** Supplied entries **
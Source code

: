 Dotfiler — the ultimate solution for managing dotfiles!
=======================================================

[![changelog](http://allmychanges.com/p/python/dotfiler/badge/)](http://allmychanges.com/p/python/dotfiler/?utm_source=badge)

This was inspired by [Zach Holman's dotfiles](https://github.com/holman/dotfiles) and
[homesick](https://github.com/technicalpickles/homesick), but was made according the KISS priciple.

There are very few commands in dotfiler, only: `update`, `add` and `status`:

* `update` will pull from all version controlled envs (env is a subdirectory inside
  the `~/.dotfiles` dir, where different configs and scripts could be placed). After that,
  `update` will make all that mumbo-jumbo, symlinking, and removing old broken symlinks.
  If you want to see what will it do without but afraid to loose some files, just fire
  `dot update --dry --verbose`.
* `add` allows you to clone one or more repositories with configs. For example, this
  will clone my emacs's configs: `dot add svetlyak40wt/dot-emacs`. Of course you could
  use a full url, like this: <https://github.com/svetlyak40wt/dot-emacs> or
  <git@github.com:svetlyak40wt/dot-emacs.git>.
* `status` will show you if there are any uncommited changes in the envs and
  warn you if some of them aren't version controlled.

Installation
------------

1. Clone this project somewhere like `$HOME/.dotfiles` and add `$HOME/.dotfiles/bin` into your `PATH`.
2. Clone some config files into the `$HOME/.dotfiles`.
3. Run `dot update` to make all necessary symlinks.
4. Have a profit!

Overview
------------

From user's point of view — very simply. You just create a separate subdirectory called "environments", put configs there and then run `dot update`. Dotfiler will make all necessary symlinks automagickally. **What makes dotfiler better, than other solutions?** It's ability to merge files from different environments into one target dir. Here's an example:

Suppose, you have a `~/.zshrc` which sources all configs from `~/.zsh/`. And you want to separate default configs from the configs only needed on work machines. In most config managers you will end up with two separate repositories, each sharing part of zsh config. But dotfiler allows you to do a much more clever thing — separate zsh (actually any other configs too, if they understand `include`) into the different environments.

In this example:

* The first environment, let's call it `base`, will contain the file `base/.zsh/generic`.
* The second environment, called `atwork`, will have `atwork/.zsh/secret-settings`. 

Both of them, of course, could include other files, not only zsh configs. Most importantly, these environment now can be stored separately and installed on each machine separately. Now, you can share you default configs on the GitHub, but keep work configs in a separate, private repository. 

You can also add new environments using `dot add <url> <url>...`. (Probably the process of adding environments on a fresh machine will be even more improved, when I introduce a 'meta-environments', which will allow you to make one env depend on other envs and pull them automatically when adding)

** Work instruction **
Report each line of the material in which the string "into" occurs.

** Exercise response **
1. Clone this project somewhere like `$HOME/.dotfiles` and add `$HOME/.dotfiles/bin` into your `PATH`.
2. Clone some config files into the `$HOME/.dotfiles`.
From user's point of view — very simply. You just create a separate subdirectory called "environments", put configs there and then run `dot update`. Dotfiler will make all necessary symlinks automagickally. **What makes dotfiler better, than other solutions?** It's ability to merge files from different environments into one target dir. Here's an example:
Suppose, you have a `~/.zshrc` which sources all configs from `~/.zsh/`. And you want to separate default configs from the configs only needed on work machines. In most config managers you will end up with two separate repositories, each sharing part of zsh config. But dotfiler allows you to do a much more clever thing — separate zsh (actually any other configs too, if they understand `include`) into the different environments.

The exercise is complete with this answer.